The Samvaad project, and other tools in our ecosystem, such as Fulmo Games (a set of games for mental wellness) or La Gxoja (a philosophical framework based on happiness), are built not in ivory towers but in the public square — designed to serve, not just to be admired. That, too, is a form of public service.
V. Impact on Marginalized Voices: Representation, Healing, and Dignity
One of the most overlooked aspects of our work is its impact on identity and dignity for marginalized Hindu voices — especially in diaspora communities. Hindu Americans and Hindu Britons are now facing increasing discrimination in the U.S. and U.K., often invisibilized under broader multicultural labels.
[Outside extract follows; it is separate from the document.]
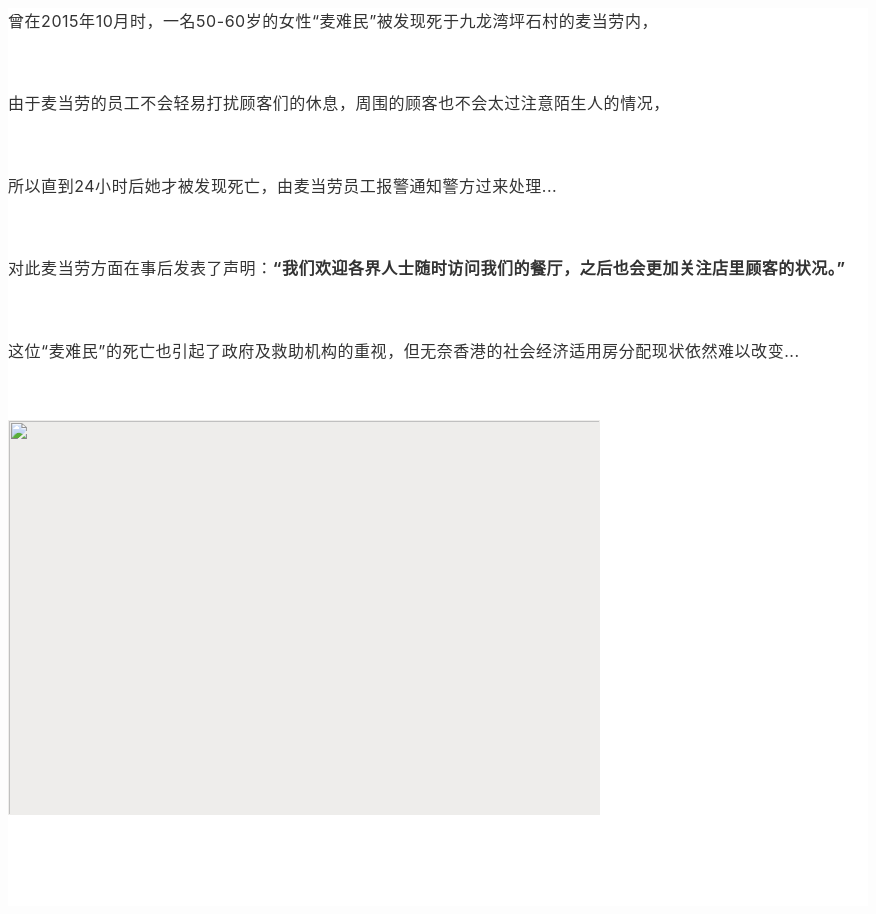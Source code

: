 <p style="max-width: 100%;min-height: 1em;color: rgb(51, 51, 51);letter-spacing: 0.544px;line-height: 27.2px;box-sizing: border-box !important;word-wrap: break-word !important;"><span style="max-width: 100%;font-size: 16px;box-sizing: border-box !important;word-wrap: break-word !important;">曾在2015年10月时，一名50-60岁的女性“麦难民”被发现死于九龙湾坪石村的麦当劳内，<br style="max-width: 100%;box-sizing: border-box !important;word-wrap: break-word !important;"></span></p><p style="max-width: 100%;min-height: 1em;color: rgb(51, 51, 51);letter-spacing: 0.544px;line-height: 27.2px;box-sizing: border-box !important;word-wrap: break-word !important;"><span style="max-width: 100%;font-size: 16px;box-sizing: border-box !important;word-wrap: break-word !important;"><br style="max-width: 100%;box-sizing: border-box !important;word-wrap: break-word !important;"></span></p><p style="max-width: 100%;min-height: 1em;color: rgb(51, 51, 51);letter-spacing: 0.544px;line-height: 27.2px;box-sizing: border-box !important;word-wrap: break-word !important;"><span style="max-width: 100%;font-size: 16px;box-sizing: border-box !important;word-wrap: break-word !important;">由于麦当劳的员工不会轻易打扰顾客们的休息，周围的顾客也不会太过注意陌生人的情况，</span></p><p style="max-width: 100%;min-height: 1em;color: rgb(51, 51, 51);letter-spacing: 0.544px;line-height: 27.2px;box-sizing: border-box !important;word-wrap: break-word !important;"><span style="max-width: 100%;font-size: 16px;box-sizing: border-box !important;word-wrap: break-word !important;"><br style="max-width: 100%;box-sizing: border-box !important;word-wrap: break-word !important;"></span></p><p style="max-width: 100%;min-height: 1em;color: rgb(51, 51, 51);letter-spacing: 0.544px;line-height: 27.2px;box-sizing: border-box !important;word-wrap: break-word !important;"><span style="max-width: 100%;font-size: 16px;box-sizing: border-box !important;word-wrap: break-word !important;">所以直到24小时后她才被发现死亡，由麦当劳员工报警通知警方过来处理...</span></p><p style="max-width: 100%;min-height: 1em;color: rgb(51, 51, 51);letter-spacing: 0.544px;line-height: 27.2px;box-sizing: border-box !important;word-wrap: break-word !important;"><span style="max-width: 100%;font-size: 16px;box-sizing: border-box !important;word-wrap: break-word !important;"><br style="max-width: 100%;box-sizing: border-box !important;word-wrap: break-word !important;"></span></p><p style="max-width: 100%;min-height: 1em;color: rgb(51, 51, 51);letter-spacing: 0.544px;line-height: 27.2px;box-sizing: border-box !important;word-wrap: break-word !important;"><span style="max-width: 100%;font-size: 16px;box-sizing: border-box !important;word-wrap: break-word !important;">对此麦当劳方面在事后发表了声明：<strong style="max-width: 100%;box-sizing: border-box !important;word-wrap: break-word !important;">“我们欢迎各界人士随时访问我们的餐厅，之后也会更加关注店里顾客的状况。”</strong></span></p><p style="max-width: 100%;min-height: 1em;color: rgb(51, 51, 51);letter-spacing: 0.544px;line-height: 27.2px;box-sizing: border-box !important;word-wrap: break-word !important;"><span style="max-width: 100%;font-size: 16px;box-sizing: border-box !important;word-wrap: break-word !important;"><strong style="max-width: 100%;box-sizing: border-box !important;word-wrap: break-word !important;"><br style="max-width: 100%;box-sizing: border-box !important;word-wrap: break-word !important;"></strong></span></p><p style="max-width: 100%;min-height: 1em;color: rgb(51, 51, 51);letter-spacing: 0.544px;line-height: 27.2px;box-sizing: border-box !important;word-wrap: break-word !important;"><span style="max-width: 100%;font-size: 16px;box-sizing: border-box !important;word-wrap: break-word !important;">这位“麦难民”的死亡也引起了政府及救助机构的重视，但无奈香港的社会经济适用房分配现状依然难以改变...<br style="max-width: 100%;box-sizing: border-box !important;word-wrap: break-word !important;"></span></p><p style="max-width: 100%;min-height: 1em;color: rgb(51, 51, 51);letter-spacing: 0.544px;line-height: 27.2px;box-sizing: border-box !important;word-wrap: break-word !important;"><span style="max-width: 100%;font-size: 16px;box-sizing: border-box !important;word-wrap: break-word !important;"><br style="max-width: 100%;box-sizing: border-box !important;word-wrap: break-word !important;"></span></p><p style="max-width: 100%;min-height: 1em;color: rgb(51, 51, 51);letter-spacing: 0.544px;line-height: 27.2px;box-sizing: border-box !important;word-wrap: break-word !important;"><img class="" data-copyright="0" data-ratio="0.66640625" data-s="300,640" data-type="jpeg" data-w="1280" data-src="https://mmbiz.qpic.cn/mmbiz_jpg/hgkF61lC79AWVibCF9qBDlDMADXJQrN1own0cSzDKpdoLn6duAgmzw2rjPLO5WlpvKHIfSBFicicppMjS4iakawWUg/640?wx_fmt=jpeg" style="background-color: rgb(238, 237, 235);border-width: 1px;border-style: solid;border-color: rgb(238, 237, 235);background-size: 22px;background-position: center center;background-repeat: no-repeat;height: 394.512px !important;box-sizing: border-box !important;word-wrap: break-word !important;visibility: visible !important;width: 592px !important;" src="./images/image_17.jpg"></p><p style="max-width: 100%;min-height: 1em;color: rgb(51, 51, 51);letter-spacing: 0.544px;line-height: 27.2px;box-sizing: border-box !important;word-wrap: break-word !important;"><span style="max-width: 100%;font-size: 16px;box-sizing: border-box !important;word-wrap: break-word !important;"><br style="max-width: 100%;box-sizing: border-box !important;word-wrap: break-word !important;"></span></p><p style="max-width: 100%;min-height: 1em;color: rgb(51, 51, 51);letter-spacing: 0.544px;line-height: 27.2px;box-sizing: border-box !important;word-wrap: break-word !important;"><span style="max-width: 100%;font-size: 16px;box-sizing: border-box !important;word-wrap: break-word !important;"><br style="max-width: 100%;box-sizing: border-box !important;word-wrap: break-word !important;"></span></p>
This discrimination is more for some communities as compared to others.
This project creates tools and forums for dialogues — digital spaces where mischaracterizations can be challenged, where philosophical and cultural nuances can be preserved, and where the next generation of students, journalists, and even AI systems can access perspectives that have too often been erased.
No athletic achievement, however spectacular, addresses this kind of harm. And that’s okay — because we need both kinds of achievement. But let’s not pretend they’re comparable.
VI. Comparing Across Domains: The Wrong Lens
To be clear, this is not about elevating one kind of achievement over another. Rather, it is about asking what kinds of achievements we are trained to recognize, and what metrics we use to define contribution. If we apply the same logic that dismisses intellectual work as “less impactful,” we’d be forced to dismiss hundreds of scientists, poets, philosophers, and civil rights pioneers who changed the world in ways that weren’t televised.
Moreover, to suggest that one must reach athletic heights or receive mass adoration to qualify for visibility erases the very people working to build platforms so that others can be seen and heard more fairly.
VII. A Final Note: The Quiet Revolution
In summary, Neeraj Chopra's achievements belong in the annals of Indian greatness. But the work of building technological tools that can heal cultural wounds, enable deeper discourse, and improve human understanding across fault lines — that is no less important.
We are in the midst of a quiet revolution — one that doesn’t throw javelins, but throws open doors.
And in a world fractured by noise, polarization, and misrepresentation, building the infrastructure for thoughtful, respectful, AI-assisted conversation is not only valuable — it may be one of the most urgent tasks of our time.